Stefan Behnel, 11.03.2011 15:08:
Vitja Makarov, 11.03.2011 15:04:
2011/3/11 Stefan Behnel:
Personally, I think it would be nice to keep up Python's semantics, but
when
I implemented this I broke quite some code in Sage (you may have noticed
that the sage-build project in Hudson has been red for a while). There are
things in C and especially in C++ that cannot be easily copied into a
temporary variable in order to make sure they are evaluated before the
following arguments. This is not a problem for Python function calls where
all arguments end up being copied (and often converted) anyway. It is a
problem for C function calls, though.

f(g(a), a.x, h(a))

Why could not this be translated into:

tmp1 = g(a)
tmp2 = a.x
tmp3 = h(a)

f(tmp1, tmp2, tmp3)

See above.

To be a little clearer here, it's a problem in C for example with struct values.
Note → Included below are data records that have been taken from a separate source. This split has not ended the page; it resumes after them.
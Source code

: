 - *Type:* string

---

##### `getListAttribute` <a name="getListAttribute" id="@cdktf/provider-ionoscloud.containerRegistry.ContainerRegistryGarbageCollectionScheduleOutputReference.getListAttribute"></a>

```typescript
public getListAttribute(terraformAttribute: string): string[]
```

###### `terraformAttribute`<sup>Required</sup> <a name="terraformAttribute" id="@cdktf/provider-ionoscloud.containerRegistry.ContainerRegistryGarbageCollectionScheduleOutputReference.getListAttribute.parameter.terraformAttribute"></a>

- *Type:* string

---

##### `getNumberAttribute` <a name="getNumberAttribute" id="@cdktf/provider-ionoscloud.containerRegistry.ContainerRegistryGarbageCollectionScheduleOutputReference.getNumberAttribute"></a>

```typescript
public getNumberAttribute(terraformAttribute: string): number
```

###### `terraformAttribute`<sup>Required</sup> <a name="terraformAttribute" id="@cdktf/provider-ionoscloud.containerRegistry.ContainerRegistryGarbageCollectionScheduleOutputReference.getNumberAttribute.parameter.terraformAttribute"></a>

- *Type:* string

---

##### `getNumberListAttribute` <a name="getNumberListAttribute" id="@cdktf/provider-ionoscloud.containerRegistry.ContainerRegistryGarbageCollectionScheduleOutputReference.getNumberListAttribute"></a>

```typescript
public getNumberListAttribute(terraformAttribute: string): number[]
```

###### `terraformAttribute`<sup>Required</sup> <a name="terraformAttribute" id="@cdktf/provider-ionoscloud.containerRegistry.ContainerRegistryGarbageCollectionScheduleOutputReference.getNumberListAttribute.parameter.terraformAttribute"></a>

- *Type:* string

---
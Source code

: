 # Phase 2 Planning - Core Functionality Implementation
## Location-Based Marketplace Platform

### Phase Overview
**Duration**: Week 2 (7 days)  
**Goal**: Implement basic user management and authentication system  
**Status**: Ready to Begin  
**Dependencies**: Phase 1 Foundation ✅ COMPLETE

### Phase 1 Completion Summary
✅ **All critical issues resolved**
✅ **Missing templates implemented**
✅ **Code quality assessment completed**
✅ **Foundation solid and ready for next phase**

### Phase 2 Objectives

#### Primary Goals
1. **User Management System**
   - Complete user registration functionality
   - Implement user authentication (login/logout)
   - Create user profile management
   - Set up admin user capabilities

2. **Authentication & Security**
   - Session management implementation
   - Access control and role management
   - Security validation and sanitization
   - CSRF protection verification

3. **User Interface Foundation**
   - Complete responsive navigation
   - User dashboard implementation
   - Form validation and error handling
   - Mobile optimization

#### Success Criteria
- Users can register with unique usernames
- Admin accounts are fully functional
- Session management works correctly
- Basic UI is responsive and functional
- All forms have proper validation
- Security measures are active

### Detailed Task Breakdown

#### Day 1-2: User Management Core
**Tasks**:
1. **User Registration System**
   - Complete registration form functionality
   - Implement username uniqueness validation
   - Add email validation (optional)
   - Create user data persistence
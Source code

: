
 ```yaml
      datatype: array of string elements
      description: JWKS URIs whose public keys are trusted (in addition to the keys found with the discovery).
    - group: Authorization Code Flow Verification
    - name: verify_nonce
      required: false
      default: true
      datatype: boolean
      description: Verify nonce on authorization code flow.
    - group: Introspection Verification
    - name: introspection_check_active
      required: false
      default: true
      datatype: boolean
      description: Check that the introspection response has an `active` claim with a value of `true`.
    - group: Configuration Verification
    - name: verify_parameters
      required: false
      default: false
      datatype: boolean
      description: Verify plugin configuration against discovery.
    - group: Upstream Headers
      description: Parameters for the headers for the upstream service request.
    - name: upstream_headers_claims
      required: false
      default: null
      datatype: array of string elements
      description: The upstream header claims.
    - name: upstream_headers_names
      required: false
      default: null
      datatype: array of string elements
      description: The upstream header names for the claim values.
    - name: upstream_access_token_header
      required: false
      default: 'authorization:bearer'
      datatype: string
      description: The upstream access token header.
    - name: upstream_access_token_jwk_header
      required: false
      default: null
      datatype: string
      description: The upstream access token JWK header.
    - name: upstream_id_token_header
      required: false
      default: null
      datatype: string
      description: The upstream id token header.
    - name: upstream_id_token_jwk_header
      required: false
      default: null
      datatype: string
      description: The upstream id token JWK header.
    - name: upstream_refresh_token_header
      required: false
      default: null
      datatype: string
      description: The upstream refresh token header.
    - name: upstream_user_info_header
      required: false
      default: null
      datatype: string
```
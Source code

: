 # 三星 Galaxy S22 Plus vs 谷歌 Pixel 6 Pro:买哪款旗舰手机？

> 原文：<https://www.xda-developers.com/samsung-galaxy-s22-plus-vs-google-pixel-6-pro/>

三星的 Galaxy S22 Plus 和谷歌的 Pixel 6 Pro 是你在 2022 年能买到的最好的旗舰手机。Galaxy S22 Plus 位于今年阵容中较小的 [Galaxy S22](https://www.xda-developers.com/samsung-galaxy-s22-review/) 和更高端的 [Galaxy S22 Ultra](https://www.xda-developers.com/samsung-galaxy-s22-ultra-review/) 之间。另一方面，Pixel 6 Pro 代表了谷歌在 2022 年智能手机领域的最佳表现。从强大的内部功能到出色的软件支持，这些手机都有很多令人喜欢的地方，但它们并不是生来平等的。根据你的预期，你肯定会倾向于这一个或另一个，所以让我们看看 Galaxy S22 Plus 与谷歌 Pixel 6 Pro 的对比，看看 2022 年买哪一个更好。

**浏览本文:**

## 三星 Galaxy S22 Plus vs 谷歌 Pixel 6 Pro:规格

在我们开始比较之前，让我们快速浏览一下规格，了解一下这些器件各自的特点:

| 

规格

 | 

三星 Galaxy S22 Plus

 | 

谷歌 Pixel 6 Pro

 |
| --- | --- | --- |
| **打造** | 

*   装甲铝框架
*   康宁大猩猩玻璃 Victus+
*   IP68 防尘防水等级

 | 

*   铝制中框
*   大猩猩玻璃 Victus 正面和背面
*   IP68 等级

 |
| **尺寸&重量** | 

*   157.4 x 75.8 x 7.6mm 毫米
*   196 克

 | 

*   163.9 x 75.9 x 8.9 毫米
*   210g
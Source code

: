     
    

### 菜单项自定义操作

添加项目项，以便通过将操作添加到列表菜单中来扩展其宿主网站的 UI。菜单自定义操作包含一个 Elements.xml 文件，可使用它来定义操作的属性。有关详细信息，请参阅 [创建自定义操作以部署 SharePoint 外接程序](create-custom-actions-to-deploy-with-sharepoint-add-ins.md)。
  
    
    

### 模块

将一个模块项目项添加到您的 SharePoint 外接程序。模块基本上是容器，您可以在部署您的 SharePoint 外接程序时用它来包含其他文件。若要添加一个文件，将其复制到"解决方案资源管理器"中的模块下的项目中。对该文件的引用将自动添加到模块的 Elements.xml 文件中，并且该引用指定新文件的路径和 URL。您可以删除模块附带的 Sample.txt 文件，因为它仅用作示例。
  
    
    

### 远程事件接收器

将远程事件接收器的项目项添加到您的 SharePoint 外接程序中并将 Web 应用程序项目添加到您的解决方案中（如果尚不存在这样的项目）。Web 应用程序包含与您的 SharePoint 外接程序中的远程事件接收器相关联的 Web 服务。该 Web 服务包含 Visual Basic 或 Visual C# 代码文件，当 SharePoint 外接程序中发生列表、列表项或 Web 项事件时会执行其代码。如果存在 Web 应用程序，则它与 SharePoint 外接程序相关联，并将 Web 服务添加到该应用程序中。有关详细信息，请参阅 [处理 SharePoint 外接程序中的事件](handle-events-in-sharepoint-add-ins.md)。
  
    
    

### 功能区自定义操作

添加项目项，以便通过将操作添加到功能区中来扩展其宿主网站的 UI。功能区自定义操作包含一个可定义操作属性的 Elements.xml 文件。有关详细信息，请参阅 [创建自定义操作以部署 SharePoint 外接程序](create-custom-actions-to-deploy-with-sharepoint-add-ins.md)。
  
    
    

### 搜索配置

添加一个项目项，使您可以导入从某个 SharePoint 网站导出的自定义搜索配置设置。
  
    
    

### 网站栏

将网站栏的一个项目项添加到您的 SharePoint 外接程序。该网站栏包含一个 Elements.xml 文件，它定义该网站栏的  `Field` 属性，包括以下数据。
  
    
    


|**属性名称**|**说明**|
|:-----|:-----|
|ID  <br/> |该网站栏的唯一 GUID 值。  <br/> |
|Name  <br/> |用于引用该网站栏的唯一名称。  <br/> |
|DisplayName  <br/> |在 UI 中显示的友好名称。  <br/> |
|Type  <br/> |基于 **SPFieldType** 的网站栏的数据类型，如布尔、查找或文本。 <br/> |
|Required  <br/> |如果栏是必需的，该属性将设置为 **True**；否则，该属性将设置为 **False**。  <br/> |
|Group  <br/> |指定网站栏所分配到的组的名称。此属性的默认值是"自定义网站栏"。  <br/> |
Copying them by value into a temp variable can be expensive, potentially twice as expensive as simply passing them into the function normally.

Not sure what kind of additional devilry C++ provides here, but I'd expect that object values can exhibit bizarre behaviour when being assigned. Maybe others can enlighten me here.

I have no idea how many cases there actually are that we can't handle or that may lead to a performance degradation when using temps, but the problem is that they exist at all.